In a statement about the invitation, Boehner said, “In this time of challenge, I am asking the Prime Minister to address Congress on the grave threats radical Islam and Iran pose to our security and way of life. Americans and Israelis have always stood together in shared cause and common ideals, and now we must rise to the moment again.”

J Street ad depicting motives of Mr. Netanyahu in speaking before Congress

In the NYTimes paper on February 26th: J Street ad depicting motives of Mr. Netanyahu in speaking before Congress

When speaking in Paris after the terrorist attacks he once again stated that wherever and whenever he speaks on behalf of Israel and for Jews world wide. As a Jew I resent this attempt and do not believe that Mr. Netanyahu speaks for the Jewish People.

As was written in The Jewish Forward:

“As perpetual minority actors on the world stage, we Jews must be able to do whatever it takes to protect ourselves, yes. But we also have survived because we have learned how to align our interests with those who protect and appreciate us, and, let us hope, with forces of good. We have survived into modern times because we haven’t relied on one leader — a king or prelate or pope — and instead embraced the fact that we are diverse in more ways than we can count. Why even Israel’s hierarchical rabbinate has two chiefs, one for the Ashkenazim and one for the Sephardim. It’s hard to imagine American Jews settling on anyone to represent them — except, perhaps, for Jon Stewart (at least until the end of the year).”

Our President has provided needed military weapons and defense systems. It is an affront to our President for an invitation to speak before Congress to go to the head of state of another country without at least our President’s input. It is even more of an affront for Mr. Netanyahu to accept the invitation with out any consultation with the White House.

At this point Congressman Charlie Rangel does not plan to attend that session while Congressmen Eliot Engel and Joe Crowley plan to attend.

“Frankly, the strong U.S.-Israel relationship, bipartisan relationship through the years, is stronger than any perceived slight or dispute,” Congressman Engel said. “I care about the U.S.-Israel relationship. It has always been bipartisan and will continue to be.”

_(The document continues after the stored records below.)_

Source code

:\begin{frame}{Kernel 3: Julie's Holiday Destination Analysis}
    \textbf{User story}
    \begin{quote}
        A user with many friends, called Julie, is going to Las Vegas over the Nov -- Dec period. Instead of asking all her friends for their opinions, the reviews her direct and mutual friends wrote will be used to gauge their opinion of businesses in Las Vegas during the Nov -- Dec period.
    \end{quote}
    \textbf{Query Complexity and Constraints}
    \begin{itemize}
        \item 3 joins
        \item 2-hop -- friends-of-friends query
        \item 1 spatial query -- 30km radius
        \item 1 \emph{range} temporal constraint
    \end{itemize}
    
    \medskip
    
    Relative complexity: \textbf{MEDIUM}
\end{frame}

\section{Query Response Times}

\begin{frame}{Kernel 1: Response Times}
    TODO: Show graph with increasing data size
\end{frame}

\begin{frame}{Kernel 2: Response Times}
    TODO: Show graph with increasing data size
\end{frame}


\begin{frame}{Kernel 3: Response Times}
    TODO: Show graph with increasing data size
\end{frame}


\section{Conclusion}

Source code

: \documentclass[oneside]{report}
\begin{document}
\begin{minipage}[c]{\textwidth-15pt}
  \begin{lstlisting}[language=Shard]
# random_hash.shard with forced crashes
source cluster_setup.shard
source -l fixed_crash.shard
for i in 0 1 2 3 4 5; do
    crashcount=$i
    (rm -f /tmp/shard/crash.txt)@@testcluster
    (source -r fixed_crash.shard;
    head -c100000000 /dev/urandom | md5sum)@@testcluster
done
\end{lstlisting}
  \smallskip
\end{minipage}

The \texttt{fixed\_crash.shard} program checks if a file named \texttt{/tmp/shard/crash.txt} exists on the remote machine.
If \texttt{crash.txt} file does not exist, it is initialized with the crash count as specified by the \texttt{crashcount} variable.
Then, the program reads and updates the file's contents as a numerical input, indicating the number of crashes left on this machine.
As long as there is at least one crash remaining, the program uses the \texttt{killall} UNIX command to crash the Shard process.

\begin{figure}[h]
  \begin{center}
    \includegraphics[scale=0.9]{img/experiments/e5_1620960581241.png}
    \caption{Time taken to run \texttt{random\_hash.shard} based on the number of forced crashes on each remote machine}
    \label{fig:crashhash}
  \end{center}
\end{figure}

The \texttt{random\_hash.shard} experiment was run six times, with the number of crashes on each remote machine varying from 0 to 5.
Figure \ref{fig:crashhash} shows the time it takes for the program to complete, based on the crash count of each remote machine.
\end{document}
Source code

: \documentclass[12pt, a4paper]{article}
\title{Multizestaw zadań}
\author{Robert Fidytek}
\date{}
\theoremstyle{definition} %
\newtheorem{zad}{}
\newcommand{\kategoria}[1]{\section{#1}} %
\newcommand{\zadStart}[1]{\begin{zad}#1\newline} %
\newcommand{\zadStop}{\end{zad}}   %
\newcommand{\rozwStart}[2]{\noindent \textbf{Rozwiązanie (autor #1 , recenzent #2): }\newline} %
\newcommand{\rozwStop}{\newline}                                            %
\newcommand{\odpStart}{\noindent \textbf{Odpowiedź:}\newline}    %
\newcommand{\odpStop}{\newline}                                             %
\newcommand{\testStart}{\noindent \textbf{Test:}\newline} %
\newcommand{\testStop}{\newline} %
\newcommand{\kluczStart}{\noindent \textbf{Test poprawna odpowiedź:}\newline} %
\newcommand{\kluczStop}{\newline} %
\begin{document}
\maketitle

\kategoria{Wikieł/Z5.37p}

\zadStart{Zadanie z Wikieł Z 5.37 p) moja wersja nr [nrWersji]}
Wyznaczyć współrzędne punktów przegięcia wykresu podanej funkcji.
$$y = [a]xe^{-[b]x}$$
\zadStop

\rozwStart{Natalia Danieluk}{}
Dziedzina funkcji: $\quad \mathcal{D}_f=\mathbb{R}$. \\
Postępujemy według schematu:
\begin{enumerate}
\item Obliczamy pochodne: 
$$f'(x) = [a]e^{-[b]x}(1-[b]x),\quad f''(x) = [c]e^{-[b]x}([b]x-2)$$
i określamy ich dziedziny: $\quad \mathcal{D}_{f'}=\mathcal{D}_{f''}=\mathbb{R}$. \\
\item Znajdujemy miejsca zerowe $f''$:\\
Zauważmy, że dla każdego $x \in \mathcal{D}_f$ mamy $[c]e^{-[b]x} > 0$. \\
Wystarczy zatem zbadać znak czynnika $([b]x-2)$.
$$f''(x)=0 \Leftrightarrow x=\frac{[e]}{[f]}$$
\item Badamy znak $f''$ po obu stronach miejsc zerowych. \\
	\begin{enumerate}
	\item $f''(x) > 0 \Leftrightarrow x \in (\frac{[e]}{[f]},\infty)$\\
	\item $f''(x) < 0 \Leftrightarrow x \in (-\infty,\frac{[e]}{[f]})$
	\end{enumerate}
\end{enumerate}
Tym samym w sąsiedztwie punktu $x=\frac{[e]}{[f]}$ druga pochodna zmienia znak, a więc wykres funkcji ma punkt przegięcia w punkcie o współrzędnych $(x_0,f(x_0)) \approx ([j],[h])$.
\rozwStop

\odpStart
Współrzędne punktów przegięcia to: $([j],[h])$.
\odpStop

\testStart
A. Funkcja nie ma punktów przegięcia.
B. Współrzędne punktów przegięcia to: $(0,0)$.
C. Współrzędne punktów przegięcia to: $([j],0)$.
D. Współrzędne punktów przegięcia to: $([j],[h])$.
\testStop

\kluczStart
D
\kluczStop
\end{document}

Congressman Charles Rangel stated, “I don’t know what good could possibly come out of anybody visiting the United States Congress to take issue with my President. It would be wrong if it was some American that was picked by Democrats or Republicans and it’s worse for a person from a foreign government to take issue with a foreign policy that’s headed by my President.” Continuing he said, “The whole thing is a nightmare in diplomacy.”